[Stored data entries]
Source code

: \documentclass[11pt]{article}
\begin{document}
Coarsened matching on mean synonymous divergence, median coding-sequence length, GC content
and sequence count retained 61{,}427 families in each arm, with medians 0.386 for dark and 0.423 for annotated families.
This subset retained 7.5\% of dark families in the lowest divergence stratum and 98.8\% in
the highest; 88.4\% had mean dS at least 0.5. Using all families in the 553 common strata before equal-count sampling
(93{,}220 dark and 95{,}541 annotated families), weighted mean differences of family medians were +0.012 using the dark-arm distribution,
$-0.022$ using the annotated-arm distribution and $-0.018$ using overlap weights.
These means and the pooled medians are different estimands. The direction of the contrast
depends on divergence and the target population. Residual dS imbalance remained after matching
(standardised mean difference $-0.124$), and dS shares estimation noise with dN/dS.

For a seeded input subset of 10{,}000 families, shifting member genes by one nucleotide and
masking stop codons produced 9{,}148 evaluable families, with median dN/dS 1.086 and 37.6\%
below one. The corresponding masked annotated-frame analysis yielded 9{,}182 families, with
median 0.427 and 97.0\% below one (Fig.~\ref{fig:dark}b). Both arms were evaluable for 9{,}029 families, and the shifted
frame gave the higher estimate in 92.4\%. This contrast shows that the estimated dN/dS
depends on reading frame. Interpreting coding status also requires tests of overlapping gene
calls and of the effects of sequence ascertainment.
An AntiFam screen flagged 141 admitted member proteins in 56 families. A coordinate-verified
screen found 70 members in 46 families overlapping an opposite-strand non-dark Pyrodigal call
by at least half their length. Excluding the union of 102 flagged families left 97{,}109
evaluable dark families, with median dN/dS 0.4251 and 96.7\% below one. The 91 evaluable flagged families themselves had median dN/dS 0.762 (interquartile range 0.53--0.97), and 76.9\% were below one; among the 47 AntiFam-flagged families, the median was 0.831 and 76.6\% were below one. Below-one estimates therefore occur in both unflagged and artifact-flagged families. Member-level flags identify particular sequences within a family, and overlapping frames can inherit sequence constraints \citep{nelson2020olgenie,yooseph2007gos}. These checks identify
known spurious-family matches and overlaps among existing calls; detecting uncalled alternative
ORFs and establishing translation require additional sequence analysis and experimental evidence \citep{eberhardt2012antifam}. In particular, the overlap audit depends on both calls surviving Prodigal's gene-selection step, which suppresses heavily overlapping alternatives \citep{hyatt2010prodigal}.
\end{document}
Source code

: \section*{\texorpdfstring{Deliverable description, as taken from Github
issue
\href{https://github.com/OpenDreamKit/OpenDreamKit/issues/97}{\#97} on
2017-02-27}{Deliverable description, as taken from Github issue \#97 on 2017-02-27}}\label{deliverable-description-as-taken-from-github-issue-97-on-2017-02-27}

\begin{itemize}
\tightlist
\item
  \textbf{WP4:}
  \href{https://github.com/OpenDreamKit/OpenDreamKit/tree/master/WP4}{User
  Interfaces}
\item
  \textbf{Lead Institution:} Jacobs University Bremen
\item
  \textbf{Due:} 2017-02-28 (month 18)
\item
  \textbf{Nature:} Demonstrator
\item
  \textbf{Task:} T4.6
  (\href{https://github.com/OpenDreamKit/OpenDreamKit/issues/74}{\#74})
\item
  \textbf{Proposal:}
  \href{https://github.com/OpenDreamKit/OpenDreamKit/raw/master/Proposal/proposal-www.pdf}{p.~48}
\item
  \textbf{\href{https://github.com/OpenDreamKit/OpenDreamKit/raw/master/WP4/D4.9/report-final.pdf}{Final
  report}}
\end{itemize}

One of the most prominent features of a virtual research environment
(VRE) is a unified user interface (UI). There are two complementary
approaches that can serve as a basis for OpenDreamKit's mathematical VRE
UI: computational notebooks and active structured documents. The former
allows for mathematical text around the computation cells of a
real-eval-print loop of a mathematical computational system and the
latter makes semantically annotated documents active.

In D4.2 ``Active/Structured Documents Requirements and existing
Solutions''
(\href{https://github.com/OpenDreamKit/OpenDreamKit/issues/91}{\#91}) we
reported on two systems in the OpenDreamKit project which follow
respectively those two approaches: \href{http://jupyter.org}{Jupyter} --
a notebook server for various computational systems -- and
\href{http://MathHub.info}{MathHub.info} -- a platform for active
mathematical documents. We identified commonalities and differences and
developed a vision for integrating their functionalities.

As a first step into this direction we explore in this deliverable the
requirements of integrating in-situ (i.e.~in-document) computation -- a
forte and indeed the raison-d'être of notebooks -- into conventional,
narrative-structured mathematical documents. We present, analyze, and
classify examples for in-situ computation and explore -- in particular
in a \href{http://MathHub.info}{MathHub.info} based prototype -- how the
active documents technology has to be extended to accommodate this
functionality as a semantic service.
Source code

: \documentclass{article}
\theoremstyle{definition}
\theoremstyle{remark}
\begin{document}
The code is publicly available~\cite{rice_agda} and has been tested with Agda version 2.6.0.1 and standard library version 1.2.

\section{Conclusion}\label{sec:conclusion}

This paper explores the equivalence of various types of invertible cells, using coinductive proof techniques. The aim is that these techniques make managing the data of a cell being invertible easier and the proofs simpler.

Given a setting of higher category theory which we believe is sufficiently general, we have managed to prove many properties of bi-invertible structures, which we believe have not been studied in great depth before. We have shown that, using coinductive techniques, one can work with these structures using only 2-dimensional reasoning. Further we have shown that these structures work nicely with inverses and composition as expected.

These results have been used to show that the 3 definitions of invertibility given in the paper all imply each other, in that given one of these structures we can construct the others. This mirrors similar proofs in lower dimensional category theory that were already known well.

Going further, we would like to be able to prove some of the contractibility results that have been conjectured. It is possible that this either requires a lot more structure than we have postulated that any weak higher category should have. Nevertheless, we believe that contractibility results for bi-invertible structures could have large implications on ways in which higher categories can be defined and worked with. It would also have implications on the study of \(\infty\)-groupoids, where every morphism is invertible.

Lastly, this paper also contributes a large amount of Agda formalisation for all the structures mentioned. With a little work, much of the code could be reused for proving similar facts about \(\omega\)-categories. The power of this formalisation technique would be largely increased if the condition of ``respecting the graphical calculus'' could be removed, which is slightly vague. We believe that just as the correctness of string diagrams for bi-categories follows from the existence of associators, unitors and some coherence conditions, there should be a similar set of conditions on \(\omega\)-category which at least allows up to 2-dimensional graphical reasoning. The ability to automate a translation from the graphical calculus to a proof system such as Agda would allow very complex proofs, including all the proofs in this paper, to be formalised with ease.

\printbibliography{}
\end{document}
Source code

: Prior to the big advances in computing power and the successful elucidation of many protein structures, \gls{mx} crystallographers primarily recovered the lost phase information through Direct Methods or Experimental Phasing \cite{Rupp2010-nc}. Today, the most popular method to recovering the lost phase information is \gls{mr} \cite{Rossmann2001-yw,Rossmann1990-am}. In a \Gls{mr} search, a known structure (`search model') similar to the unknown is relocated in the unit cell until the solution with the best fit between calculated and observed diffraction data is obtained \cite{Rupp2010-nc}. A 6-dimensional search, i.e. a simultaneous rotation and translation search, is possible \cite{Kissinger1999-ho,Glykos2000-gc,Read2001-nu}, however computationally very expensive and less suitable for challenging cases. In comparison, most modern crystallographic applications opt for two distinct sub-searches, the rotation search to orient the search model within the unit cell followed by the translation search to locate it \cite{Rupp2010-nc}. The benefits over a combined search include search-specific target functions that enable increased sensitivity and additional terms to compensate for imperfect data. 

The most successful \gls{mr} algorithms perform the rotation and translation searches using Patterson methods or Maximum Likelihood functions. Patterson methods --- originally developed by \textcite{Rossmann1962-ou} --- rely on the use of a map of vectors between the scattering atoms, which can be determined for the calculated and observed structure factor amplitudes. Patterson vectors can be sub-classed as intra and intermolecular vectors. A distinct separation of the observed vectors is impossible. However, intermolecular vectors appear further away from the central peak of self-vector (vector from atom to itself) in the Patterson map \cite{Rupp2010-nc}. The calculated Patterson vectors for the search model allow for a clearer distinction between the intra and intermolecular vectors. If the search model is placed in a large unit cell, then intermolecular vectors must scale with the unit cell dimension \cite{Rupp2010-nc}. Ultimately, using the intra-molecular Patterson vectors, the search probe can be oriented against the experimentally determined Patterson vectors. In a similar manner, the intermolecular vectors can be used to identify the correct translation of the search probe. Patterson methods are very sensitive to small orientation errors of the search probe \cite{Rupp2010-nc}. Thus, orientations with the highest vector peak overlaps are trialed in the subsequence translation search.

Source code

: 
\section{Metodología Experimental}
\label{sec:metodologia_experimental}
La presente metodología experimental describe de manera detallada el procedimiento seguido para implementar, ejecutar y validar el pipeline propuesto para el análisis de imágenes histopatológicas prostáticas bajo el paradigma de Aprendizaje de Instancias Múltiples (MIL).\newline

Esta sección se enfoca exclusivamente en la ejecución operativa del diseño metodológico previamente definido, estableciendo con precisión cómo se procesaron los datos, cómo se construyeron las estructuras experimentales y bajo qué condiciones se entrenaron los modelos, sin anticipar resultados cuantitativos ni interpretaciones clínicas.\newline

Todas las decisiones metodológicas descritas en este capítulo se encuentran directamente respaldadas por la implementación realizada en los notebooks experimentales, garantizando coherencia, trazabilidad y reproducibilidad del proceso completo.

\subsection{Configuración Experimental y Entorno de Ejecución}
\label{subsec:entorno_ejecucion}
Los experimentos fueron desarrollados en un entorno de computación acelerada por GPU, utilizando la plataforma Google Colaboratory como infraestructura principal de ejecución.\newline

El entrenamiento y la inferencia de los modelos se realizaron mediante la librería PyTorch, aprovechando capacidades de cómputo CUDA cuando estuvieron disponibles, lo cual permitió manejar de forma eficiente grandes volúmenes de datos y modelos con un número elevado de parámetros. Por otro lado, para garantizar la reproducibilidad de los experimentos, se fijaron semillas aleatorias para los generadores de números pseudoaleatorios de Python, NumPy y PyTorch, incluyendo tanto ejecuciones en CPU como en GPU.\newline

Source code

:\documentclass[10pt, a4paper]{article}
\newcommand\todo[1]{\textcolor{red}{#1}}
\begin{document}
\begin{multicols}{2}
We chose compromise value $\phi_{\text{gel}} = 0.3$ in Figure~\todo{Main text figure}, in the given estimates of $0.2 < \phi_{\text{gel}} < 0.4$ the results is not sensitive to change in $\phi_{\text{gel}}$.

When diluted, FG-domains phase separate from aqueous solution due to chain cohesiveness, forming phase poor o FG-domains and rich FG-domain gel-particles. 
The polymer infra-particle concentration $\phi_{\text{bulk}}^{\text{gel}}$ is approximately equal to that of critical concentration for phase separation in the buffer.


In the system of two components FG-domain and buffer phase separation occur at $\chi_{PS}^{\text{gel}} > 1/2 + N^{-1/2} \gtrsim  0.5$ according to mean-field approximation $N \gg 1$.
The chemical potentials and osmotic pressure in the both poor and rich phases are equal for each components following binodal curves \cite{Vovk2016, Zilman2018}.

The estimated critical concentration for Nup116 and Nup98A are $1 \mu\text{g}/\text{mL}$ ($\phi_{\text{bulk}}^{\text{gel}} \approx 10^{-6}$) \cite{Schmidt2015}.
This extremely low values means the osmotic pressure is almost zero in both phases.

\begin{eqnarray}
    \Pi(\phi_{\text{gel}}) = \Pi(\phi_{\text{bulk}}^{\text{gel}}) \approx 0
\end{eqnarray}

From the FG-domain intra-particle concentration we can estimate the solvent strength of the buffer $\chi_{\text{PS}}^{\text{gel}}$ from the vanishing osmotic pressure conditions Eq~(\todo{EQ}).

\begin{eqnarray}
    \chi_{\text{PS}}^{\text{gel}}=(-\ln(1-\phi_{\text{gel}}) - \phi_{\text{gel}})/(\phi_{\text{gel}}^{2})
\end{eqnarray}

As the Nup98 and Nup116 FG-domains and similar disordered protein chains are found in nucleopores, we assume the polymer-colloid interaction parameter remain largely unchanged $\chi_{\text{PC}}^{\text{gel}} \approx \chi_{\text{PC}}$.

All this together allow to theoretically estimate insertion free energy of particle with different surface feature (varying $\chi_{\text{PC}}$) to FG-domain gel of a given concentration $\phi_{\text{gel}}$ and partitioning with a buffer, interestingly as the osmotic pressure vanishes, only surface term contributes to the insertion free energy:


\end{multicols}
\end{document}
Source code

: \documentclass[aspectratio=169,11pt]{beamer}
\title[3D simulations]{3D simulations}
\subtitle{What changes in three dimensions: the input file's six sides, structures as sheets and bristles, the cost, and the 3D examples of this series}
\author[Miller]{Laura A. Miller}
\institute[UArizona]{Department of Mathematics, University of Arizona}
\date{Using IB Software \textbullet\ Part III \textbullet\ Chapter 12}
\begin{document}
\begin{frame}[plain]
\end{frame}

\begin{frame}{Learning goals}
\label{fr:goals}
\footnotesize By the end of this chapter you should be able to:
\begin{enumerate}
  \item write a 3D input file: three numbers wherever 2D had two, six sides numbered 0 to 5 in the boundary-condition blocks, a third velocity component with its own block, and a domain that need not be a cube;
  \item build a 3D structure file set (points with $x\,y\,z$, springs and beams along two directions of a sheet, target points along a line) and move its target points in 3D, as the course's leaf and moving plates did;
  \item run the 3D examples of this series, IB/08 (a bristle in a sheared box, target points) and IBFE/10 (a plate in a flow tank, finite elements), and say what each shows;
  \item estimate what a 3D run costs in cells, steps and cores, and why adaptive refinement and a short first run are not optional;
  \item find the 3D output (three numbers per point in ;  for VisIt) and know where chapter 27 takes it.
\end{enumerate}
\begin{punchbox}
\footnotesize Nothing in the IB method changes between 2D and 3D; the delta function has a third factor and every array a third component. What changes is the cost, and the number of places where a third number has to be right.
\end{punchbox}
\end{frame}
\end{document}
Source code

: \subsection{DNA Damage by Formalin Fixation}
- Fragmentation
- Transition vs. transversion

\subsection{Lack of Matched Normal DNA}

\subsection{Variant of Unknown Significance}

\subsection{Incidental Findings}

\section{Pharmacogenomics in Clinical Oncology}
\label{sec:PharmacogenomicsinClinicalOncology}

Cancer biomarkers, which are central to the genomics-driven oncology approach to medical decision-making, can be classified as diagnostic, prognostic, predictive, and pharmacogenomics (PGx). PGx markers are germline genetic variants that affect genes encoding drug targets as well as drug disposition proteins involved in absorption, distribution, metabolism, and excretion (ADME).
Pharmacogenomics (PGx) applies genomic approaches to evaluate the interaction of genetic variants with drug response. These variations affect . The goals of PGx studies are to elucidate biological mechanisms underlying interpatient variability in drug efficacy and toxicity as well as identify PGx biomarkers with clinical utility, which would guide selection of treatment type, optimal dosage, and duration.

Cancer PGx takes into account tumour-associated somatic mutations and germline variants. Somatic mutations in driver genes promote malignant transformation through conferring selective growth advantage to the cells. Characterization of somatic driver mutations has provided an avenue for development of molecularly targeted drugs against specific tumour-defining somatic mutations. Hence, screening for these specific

EXERCISE BRIEF:
For the word "matching", return every line of the records that holds it.

YOUR RESPONSE:
Coarsened matching on mean synonymous divergence, median coding-sequence length, GC content
depends on divergence and the target population. Residual dS imbalance remained after matching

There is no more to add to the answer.